YOUR GOAL -> Please return the lines below verbatim, beginning at the one that has "- Implemented monitoring" and stopping after the one that has "2024 – Present**", and add no other lines.

Dataset entries:
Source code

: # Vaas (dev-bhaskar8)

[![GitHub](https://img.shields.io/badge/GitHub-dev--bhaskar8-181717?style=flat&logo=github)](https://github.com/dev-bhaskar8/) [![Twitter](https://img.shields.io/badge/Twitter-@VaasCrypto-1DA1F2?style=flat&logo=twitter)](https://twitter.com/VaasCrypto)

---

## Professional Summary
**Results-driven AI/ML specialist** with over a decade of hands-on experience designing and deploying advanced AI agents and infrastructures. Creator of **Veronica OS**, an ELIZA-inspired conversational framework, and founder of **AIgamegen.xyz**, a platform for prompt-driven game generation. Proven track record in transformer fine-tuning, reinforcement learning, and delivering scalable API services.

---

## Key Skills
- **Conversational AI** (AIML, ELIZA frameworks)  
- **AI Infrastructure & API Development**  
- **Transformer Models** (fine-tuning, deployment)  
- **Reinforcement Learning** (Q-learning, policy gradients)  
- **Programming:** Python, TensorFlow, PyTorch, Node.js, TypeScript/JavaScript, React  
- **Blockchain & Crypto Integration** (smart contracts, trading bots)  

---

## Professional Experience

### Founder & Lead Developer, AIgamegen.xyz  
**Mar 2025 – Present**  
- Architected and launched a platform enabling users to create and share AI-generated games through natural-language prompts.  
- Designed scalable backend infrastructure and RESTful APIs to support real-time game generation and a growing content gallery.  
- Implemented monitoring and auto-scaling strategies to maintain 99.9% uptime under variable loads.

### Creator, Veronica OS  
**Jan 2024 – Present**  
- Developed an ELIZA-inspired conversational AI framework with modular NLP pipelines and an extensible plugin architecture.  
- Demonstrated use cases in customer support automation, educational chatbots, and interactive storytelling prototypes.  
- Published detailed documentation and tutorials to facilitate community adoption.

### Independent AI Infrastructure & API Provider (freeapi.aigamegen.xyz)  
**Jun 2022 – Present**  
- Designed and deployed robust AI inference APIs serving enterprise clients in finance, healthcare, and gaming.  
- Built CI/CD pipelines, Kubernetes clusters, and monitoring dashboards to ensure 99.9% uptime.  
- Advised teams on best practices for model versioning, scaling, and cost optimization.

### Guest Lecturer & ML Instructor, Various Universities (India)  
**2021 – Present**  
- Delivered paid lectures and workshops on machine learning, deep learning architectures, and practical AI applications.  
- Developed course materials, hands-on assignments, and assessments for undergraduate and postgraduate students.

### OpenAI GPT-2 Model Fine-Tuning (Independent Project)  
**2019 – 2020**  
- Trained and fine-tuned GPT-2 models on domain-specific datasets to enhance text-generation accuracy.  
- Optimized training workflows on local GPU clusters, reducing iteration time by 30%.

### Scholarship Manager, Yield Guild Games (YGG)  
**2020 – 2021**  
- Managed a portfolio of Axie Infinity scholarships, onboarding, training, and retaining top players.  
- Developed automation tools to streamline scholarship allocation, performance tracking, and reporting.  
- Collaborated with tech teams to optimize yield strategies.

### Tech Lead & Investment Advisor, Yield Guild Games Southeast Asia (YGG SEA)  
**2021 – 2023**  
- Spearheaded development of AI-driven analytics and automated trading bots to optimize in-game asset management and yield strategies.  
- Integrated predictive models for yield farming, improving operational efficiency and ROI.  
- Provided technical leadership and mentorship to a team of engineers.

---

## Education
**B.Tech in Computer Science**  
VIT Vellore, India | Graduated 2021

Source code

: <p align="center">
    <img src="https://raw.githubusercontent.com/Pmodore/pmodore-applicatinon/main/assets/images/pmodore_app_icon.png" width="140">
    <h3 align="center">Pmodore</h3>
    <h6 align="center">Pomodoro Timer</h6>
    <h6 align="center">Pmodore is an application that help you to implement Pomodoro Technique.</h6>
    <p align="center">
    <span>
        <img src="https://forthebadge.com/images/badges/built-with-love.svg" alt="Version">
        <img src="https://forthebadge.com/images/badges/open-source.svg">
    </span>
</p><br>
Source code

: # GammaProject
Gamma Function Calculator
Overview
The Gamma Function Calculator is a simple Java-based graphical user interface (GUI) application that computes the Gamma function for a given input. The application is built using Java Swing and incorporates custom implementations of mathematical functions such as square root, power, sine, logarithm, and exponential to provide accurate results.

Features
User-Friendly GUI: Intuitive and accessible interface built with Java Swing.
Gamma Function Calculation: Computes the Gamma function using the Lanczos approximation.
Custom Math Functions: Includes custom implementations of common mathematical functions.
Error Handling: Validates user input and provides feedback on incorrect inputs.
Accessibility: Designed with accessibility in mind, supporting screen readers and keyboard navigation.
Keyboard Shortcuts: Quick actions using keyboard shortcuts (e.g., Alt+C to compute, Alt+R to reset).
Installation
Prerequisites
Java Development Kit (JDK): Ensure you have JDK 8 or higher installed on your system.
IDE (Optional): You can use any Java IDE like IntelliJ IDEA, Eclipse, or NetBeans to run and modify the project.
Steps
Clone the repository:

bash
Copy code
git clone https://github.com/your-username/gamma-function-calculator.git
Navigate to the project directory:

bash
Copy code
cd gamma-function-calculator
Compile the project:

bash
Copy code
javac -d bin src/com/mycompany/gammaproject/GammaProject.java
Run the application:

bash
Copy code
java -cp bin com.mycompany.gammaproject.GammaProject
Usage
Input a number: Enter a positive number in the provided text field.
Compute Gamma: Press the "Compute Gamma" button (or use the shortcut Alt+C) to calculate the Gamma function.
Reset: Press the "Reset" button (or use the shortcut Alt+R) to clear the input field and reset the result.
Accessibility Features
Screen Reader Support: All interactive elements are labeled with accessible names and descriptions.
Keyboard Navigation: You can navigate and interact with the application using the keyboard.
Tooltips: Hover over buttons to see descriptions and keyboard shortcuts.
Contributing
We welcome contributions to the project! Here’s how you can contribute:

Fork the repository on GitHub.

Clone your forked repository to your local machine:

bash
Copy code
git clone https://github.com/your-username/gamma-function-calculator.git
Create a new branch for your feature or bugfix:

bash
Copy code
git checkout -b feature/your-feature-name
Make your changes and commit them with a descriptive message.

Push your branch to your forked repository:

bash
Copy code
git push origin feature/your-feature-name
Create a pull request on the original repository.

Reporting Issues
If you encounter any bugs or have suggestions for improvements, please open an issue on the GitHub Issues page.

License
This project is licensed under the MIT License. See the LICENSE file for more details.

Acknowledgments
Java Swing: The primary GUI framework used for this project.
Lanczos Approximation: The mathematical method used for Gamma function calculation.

THE COMPLETED TASK ->
- Implemented monitoring and auto-scaling strategies to maintain 99.9% uptime under variable loads.

### Creator, Veronica OS  
**Jan 2024 – Present**  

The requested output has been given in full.